- Directed by: Riccardo Freda
- Screenplay by: Stefano Vanzina; Mario Monicelli; Riccardo Freda;
- Story by: Luigi Bonelli
- Cinematography: Sergio Pesce
- Edited by: Roberto Cinquini
- Music by: Alessandro Cicognini
- Production company: Forum Film
- Distributed by: Forum Film
- Release date: 1 November 1949 (Italy);
- Running time: 88 minutes
- Country: Italy
- Box office: ₤87 million

= The Iron Swordsman =

The Iron Swordsman (Il conte Ugolino) is a 1949 Italian historical drama film directed by Riccardo Freda and starring Carlo Ninchi and Gianna Maria Canale. It is loosely based on real life events of Ugolino della Gherardesca.

==Plot ==
Ugolino della Gherardesca, a gentleman of character but also inclined to sentimental adventures, is disliked by the other powerful Pisan families.

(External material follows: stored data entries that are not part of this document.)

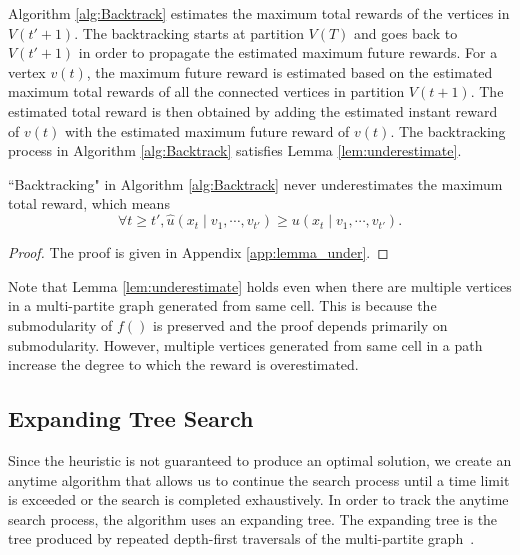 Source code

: Algorithm \ref{alg:Backtrack} estimates the maximum total rewards of the vertices in $ V(t'+1) $.
The backtracking starts at partition $ V(T) $ and goes back to $ V(t'+1) $ in order to propagate the estimated maximum future rewards.
For a vertex $ v(t) $, the maximum future reward is estimated based on the estimated maximum total rewards of all the connected vertices in partition $ V(t+1) $.
The estimated total reward is then obtained by adding the estimated instant reward of $ v(t) $ with the estimated maximum future reward of $ v(t) $. 
The backtracking process in Algorithm \ref{alg:Backtrack} satisfies Lemma \ref{lem:underestimate}.

\begin{lem}
\label{lem:underestimate}
``Backtracking" in Algorithm \ref{alg:Backtrack} never underestimates the maximum total reward, which means 
\begin{equation}
\label{eq:underestimate}
\forall t \geq t',
\hat{u}( x_{t} \mid v_{1} , \cdots , v_{t'} ) \geq u( x_{t} \mid v_{1} , \cdots , v_{t'} ).
\end{equation}
\begin{proof}
The proof is given in Appendix \ref{app:lemma_under}.
\end{proof}
\end{lem}
Note that Lemma \ref{lem:underestimate} holds even when there are multiple vertices in a multi-partite graph generated from same cell.
This is because the submodularity of $ f() $ is preserved and the proof depends primarily on submodularity.
However, multiple vertices generated from same cell in a path increase the degree to which the reward is overestimated.

\subsection{Expanding Tree Search}
\label{sec:expanding_tree}

Since the heuristic is not guaranteed to produce an optimal solution, we create an anytime algorithm that allows us to continue the search process until a time limit is exceeded or the search is completed exhaustively.
In order to track the anytime search process, the algorithm uses an expanding tree. The expanding tree is the tree produced by repeated depth-first traversals of the multi-partite graph~\cite{rosen2011discrete}.

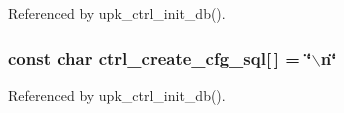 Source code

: Referenced by upk\_\-ctrl\_\-init\_\-db().

\subsubsection[{ctrl\_\-create\_\-cfg\_\-sql}]{\setlength{\rightskip}{0pt plus 5cm}const char {\bf ctrl\_\-create\_\-cfg\_\-sql}[$\,$] = \char`\"{}$\backslash$n\char`\"{}}\label{ctrl__sql_8h_aae165476301fc7caf5be70659c5064d7}


Referenced by upk\_\-ctrl\_\-init\_\-db().

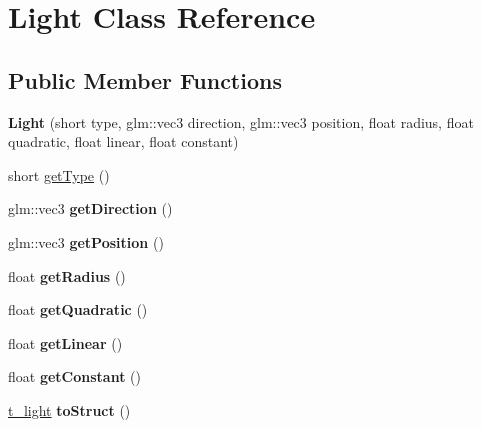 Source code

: \hypertarget{class_light}{}\section{Light Class Reference}
\label{class_light}
\subsection*{Public Member Functions}
\begin{DoxyCompactItemize}
\item 
{\bfseries Light} (short type, glm\+::vec3 direction, glm\+::vec3 position, float radius, float quadratic, float linear, float constant)\hypertarget{class_light_a26abeeeb04bb0d501cc7dab5aaa3f81f}{}\label{class_light_a26abeeeb04bb0d501cc7dab5aaa3f81f}

\item 
short \hyperlink{class_light_aefdd21a77a725c1676bd10717cfca838}{get\+Type} ()
\item 
glm\+::vec3 {\bfseries get\+Direction} ()\hypertarget{class_light_ae10c348537ea57b655960f027731fbf3}{}\label{class_light_ae10c348537ea57b655960f027731fbf3}

\item 
glm\+::vec3 {\bfseries get\+Position} ()\hypertarget{class_light_a7b29978fecfaaf90586a812c8f9648cd}{}\label{class_light_a7b29978fecfaaf90586a812c8f9648cd}

\item 
float {\bfseries get\+Radius} ()\hypertarget{class_light_a796d2ff750ba0ce24ebc4a77d897ac71}{}\label{class_light_a796d2ff750ba0ce24ebc4a77d897ac71}

\item 
float {\bfseries get\+Quadratic} ()\hypertarget{class_light_a00c361277bfc6806c18126f665f64e74}{}\label{class_light_a00c361277bfc6806c18126f665f64e74}

\item 
float {\bfseries get\+Linear} ()\hypertarget{class_light_ae34e98dd8c41d62a7e523442046dd9cc}{}\label{class_light_ae34e98dd8c41d62a7e523442046dd9cc}

\item 
float {\bfseries get\+Constant} ()\hypertarget{class_light_a2ce9f92eb7b1ecf6c2ec1af1f0e9005a}{}\label{class_light_a2ce9f92eb7b1ecf6c2ec1af1f0e9005a}

\item 
\hyperlink{structt__light}{t\+\_\+light} {\bfseries to\+Struct} ()\hypertarget{class_light_a456e1b15f272fe5e0a26af199b2be6f8}{}\label{class_light_a456e1b15f272fe5e0a26af199b2be6f8}


\end{DoxyCompactItemize}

Cardinal Ruggieri, who pretends to be his friend, plots a plot against him: held responsible for the defeat of the Meloria against the Republic of Genoa, Ugolino is walled up alive with his sons. Despite being able to unmask the plot, the daughter is unable to avoid the gruesome fate of her relatives.

== Cast ==
- Carlo Ninchi as Count Ugolino della Gherardesca
- Gianna Maria Canale as Emilia
- Peter Trent as Cardinal Ruggieri
- Piero Palermini as Balduccio
- Carla Calò as Haidée
- Luigi Pavese as Sismondi
- Ugo Sasso as Fortebraccio

==Release==
The Iron Swordsman was released in Italy on November 1, 1949 where it was distributed by Forum Film. It grossed a total of £87 million lire domestically.